— INSTRUCTIONS TO FOLLOW —
Count every line of the material that holds the string "adding". Respond with the total only.

══════════════════════════════

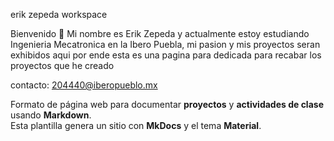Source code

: erik zepeda workspace

Bienvenido 👋
Mi nombre es Erik Zepeda y actualmente estoy estudiando Ingenieria Mecatronica en la Ibero Puebla, mi pasion y mis proyectos seran exhibidos aqui por ende esta es una pagina para dedicada para recabar los proyectos que he creado

contacto: 204440@iberopueblo.mx


Formato de página web para documentar **proyectos** y **actividades de clase** usando **Markdown**.  
Esta plantilla genera un sitio con **MkDocs** y el tema **Material**.

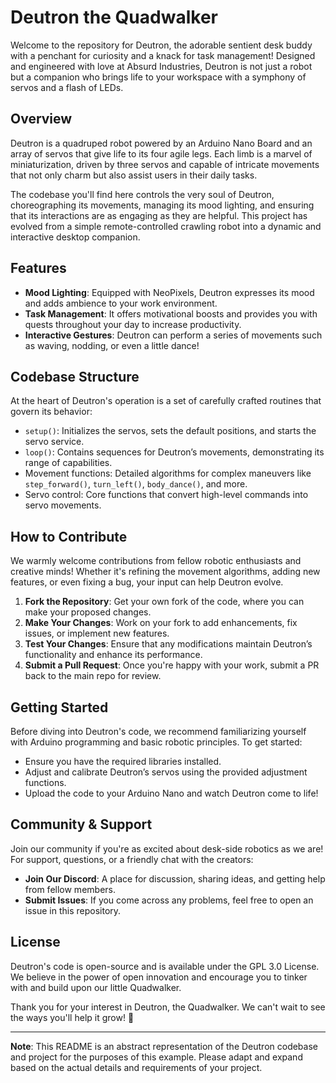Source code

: # Deutron the Quadwalker

Welcome to the repository for Deutron, the adorable sentient desk buddy with a penchant for curiosity and a knack for task management! Designed and engineered with love at Absurd Industries, Deutron is not just a robot but a companion who brings life to your workspace with a symphony of servos and a flash of LEDs.

## Overview

Deutron is a quadruped robot powered by an Arduino Nano Board and an array of servos that give life to its four agile legs. Each limb is a marvel of miniaturization, driven by three servos and capable of intricate movements that not only charm but also assist users in their daily tasks.

The codebase you'll find here controls the very soul of Deutron, choreographing its movements, managing its mood lighting, and ensuring that its interactions are as engaging as they are helpful. This project has evolved from a simple remote-controlled crawling robot into a dynamic and interactive desktop companion.

## Features

- **Mood Lighting**: Equipped with NeoPixels, Deutron expresses its mood and adds ambience to your work environment.
- **Task Management**: It offers motivational boosts and provides you with quests throughout your day to increase productivity.
- **Interactive Gestures**: Deutron can perform a series of movements such as waving, nodding, or even a little dance!

## Codebase Structure

At the heart of Deutron's operation is a set of carefully crafted routines that govern its behavior:

- `setup()`: Initializes the servos, sets the default positions, and starts the servo service.
- `loop()`: Contains sequences for Deutron’s movements, demonstrating its range of capabilities.
- Movement functions: Detailed algorithms for complex maneuvers like `step_forward()`, `turn_left()`, `body_dance()`, and more.
- Servo control: Core functions that convert high-level commands into servo movements.

## How to Contribute

We warmly welcome contributions from fellow robotic enthusiasts and creative minds! Whether it's refining the movement algorithms, adding new features, or even fixing a bug, your input can help Deutron evolve.

1. **Fork the Repository**: Get your own fork of the code, where you can make your proposed changes.
2. **Make Your Changes**: Work on your fork to add enhancements, fix issues, or implement new features.
3. **Test Your Changes**: Ensure that any modifications maintain Deutron’s functionality and enhance its performance.
4. **Submit a Pull Request**: Once you're happy with your work, submit a PR back to the main repo for review.

## Getting Started

Before diving into Deutron's code, we recommend familiarizing yourself with Arduino programming and basic robotic principles. To get started:

- Ensure you have the required libraries installed.
- Adjust and calibrate Deutron’s servos using the provided adjustment functions.
- Upload the code to your Arduino Nano and watch Deutron come to life!

## Community & Support

Join our community if you're as excited about desk-side robotics as we are! For support, questions, or a friendly chat with the creators:

- **Join Our Discord**: A place for discussion, sharing ideas, and getting help from fellow members.
- **Submit Issues**: If you come across any problems, feel free to open an issue in this repository.

## License

Deutron's code is open-source and is available under the GPL 3.0 License. We believe in the power of open innovation and encourage you to tinker with and build upon our little Quadwalker.

Thank you for your interest in Deutron, the Quadwalker. We can't wait to see the ways you'll help it grow! 🚀

---

**Note**: This README is an abstract representation of the Deutron codebase and project for the purposes of this example. Please adapt and expand based on the actual details and requirements of your project.
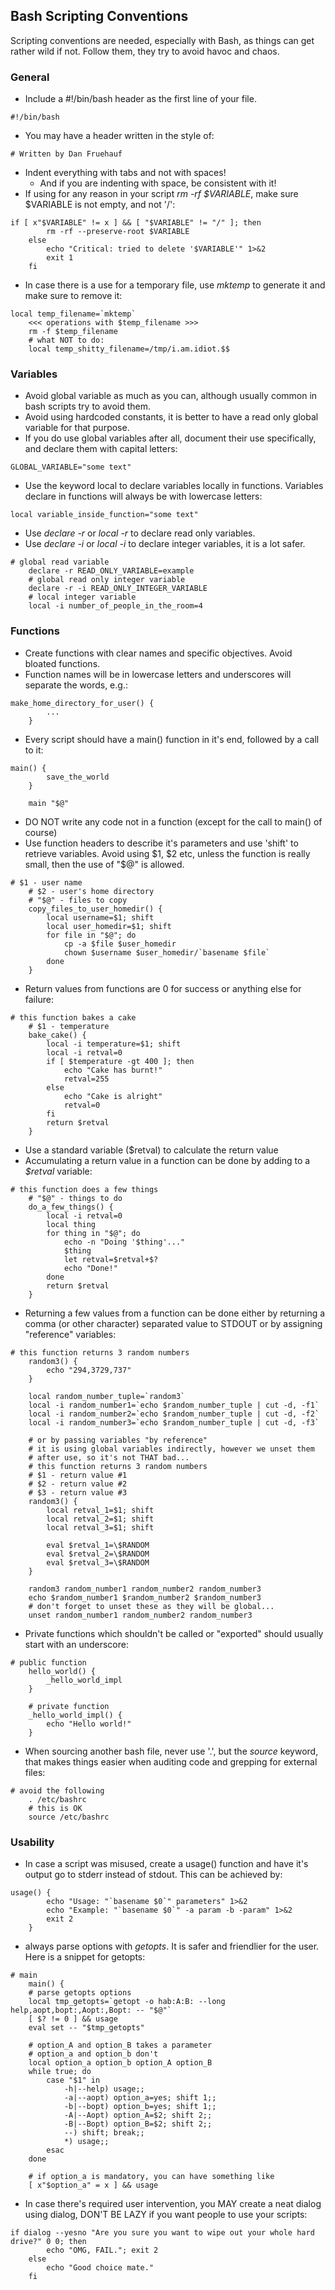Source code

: ## Bash Scripting Conventions

Scripting conventions are needed, especially with Bash, as things can get rather wild if not.
Follow them, they try to avoid havoc and chaos.

### General

 * Include a #!/bin/bash header as the first line of your file.
<pre><code>#!/bin/bash
</code></pre>
 * You may have a header written in the style of:
<pre><code># Written by Dan Fruehauf <malkodan@gmail.com>
</code></pre>
 * Indent everything with tabs and not with spaces!
   * And if you are indenting with space, be consistent with it!
 * If using for any reason in your script *rm -rf $VARIABLE*, make sure $VARIABLE is not empty, and not '/':
<pre><code>if [ x"$VARIABLE" != x ] && [ "$VARIABLE" != "/" ]; then
		rm -rf --preserve-root $VARIABLE
	else
		echo "Critical: tried to delete '$VARIABLE'" 1>&2
		exit 1
	fi
</code></pre>
 * In case there is a use for a temporary file, use *mktemp* to generate it and make sure to remove it:
<pre><code>local temp_filename=`mktemp`
	<<< operations with $temp_filename >>>
	rm -f $temp_filename
	# what NOT to do:
	local temp_shitty_filename=/tmp/i.am.idiot.$$
</code></pre>
### Variables

 * Avoid global variable as much as you can, although usually common in bash scripts try to avoid them.
 * Avoid using hardcoded constants, it is better to have a read only global variable for that purpose.
 * If you do use global variables after all, document their use specifically, and declare them with capital letters:
<pre><code>GLOBAL_VARIABLE="some text"
</code></pre>
 * Use the keyword local to declare variables locally in functions. Variables declare in functions will always be with lowercase letters:
<pre><code>local variable_inside_function="some text"
</code></pre>
 * Use *declare -r* or *local -r* to declare read only variables.
 * Use *declare -i* or *local -i* to declare integer variables, it is a lot safer.
<pre><code># global read variable
	declare -r READ_ONLY_VARIABLE=example
	# global read only integer variable
	declare -r -i READ_ONLY_INTEGER_VARIABLE
	# local integer variable
	local -i number_of_people_in_the_room=4
</code></pre>
### Functions
 * Create functions with clear names and specific objectives. Avoid bloated functions.
 * Function names will be in lowercase letters and underscores will separate the words, e.g.:
<pre><code>make_home_directory_for_user() {
		...
	}
</code></pre>
 * Every script should have a main() function in it's end, followed by a call to it:
<pre><code>main() {
		save_the_world
	}

	main "$@"
</code></pre>
 * DO NOT write any code not in a function (except for the call to main() of course)
 * Use function headers to describe it's parameters and use 'shift' to retrieve variables. Avoid using $1, $2 etc, unless the function is really small, then the use of "$@" is allowed.
<pre><code># $1 - user name
	# $2 - user's home directory
	# "$@" - files to copy
	copy_files_to_user_homedir() {
		local username=$1; shift
		local user_homedir=$1; shift
		for file in "$@"; do
			cp -a $file $user_homedir
			chown $username $user_homedir/`basename $file`
		done
	}
</code></pre>
 * Return values from functions are 0 for success or anything else for failure:
<pre><code># this function bakes a cake
	# $1 - temperature
	bake_cake() {
		local -i temperature=$1; shift
		local -i retval=0
		if [ $temperature -gt 400 ]; then
			echo "Cake has burnt!"
			retval=255
		else
			echo "Cake is alright"
			retval=0
		fi
		return $retval
	}
</code></pre>
 * Use a standard variable ($retval) to calculate the return value
 * Accumulating a return value in a function can be done by adding to a *$retval* variable:
<pre><code># this function does a few things
	# "$@" - things to do
	do_a_few_things() {
		local -i retval=0
		local thing
		for thing in "$@"; do
			echo -n "Doing '$thing'..."
			$thing
			let retval=$retval+$?
			echo "Done!"
		done
		return $retval
	}
</code></pre>
 * Returning a few values from a function can be done either by returning a comma (or other character) separated value to STDOUT or by assigning "reference" variables:
<pre><code># this function returns 3 random numbers
	random3() {
		echo "294,3729,737"
	}

	local random_number_tuple=`random3`
	local -i random_number1=`echo $random_number_tuple | cut -d, -f1`
	local -i random_number2=`echo $random_number_tuple | cut -d, -f2`
	local -i random_number3=`echo $random_number_tuple | cut -d, -f3`

	# or by passing variables "by reference"
	# it is using global variables indirectly, however we unset them
	# after use, so it's not THAT bad...
	# this function returns 3 random numbers
	# $1 - return value #1
	# $2 - return value #2
	# $3 - return value #3
	random3() {
		local retval_1=$1; shift
		local retval_2=$1; shift
		local retval_3=$1; shift

		eval $retval_1=\$RANDOM
		eval $retval_2=\$RANDOM
		eval $retval_3=\$RANDOM
	}

	random3 random_number1 random_number2 random_number3
	echo $random_number1 $random_number2 $random_number3
	# don't forget to unset these as they will be global...
	unset random_number1 random_number2 random_number3
</code></pre>
 * Private functions which shouldn't be called or "exported" should usually start with an underscore:
<pre><code># public function
	hello_world() {
		_hello_world_impl
	}

	# private function
	_hello_world_impl() {
		echo "Hello world!"
	}
</code></pre>
 * When sourcing another bash file, never use '.', but the *source* keyword, that makes things easier when auditing code and grepping for external files:
<pre><code># avoid the following
	. /etc/bashrc
	# this is OK
	source /etc/bashrc
</code></pre>

### Usability

 * In case a script was misused, create a usage() function and have it's output go to stderr instead of stdout. This can be achieved by:
<pre><code>usage() {
		echo "Usage: "`basename $0`" parameters" 1>&2
		echo "Example: "`basename $0`" -a param -b -param" 1>&2
		exit 2
	}
</code></pre>
 * always parse options with *getopts*. It is safer and friendlier for the user. Here is a snippet for getopts:
<pre><code># main
	main() {
	# parse getopts options
	local tmp_getopts=`getopt -o hab:A:B: --long help,aopt,bopt:,Aopt:,Bopt: -- "$@"`
	[ $? != 0 ] && usage
	eval set -- "$tmp_getopts"

	# option_A and option_B takes a parameter
	# option_a and option_b don't
	local option_a option_b option_A option_B
	while true; do
		case "$1" in
			-h|--help) usage;;
			-a|--aopt) option_a=yes; shift 1;;
			-b|--bopt) option_b=yes; shift 1;;
			-A|--Aopt) option_A=$2; shift 2;;
			-B|--Bopt) option_B=$2; shift 2;;
			--) shift; break;;
			*) usage;;
		esac
	done

	# if option_a is mandatory, you can have something like
	[ x"$option_a" = x ] && usage
</code></pre>
 * In case there's required user intervention, you MAY create a neat dialog using dialog, DON'T BE LAZY if you want people to use your scripts:
<pre><code>if dialog --yesno "Are you sure you want to wipe out your whole hard drive?" 0 0; then
		echo "OMG, FAIL."; exit 2
	else
		echo "Good choice mate."
	fi
</code></pre>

══════════════════════════════

— SOLVED EXERCISE —
2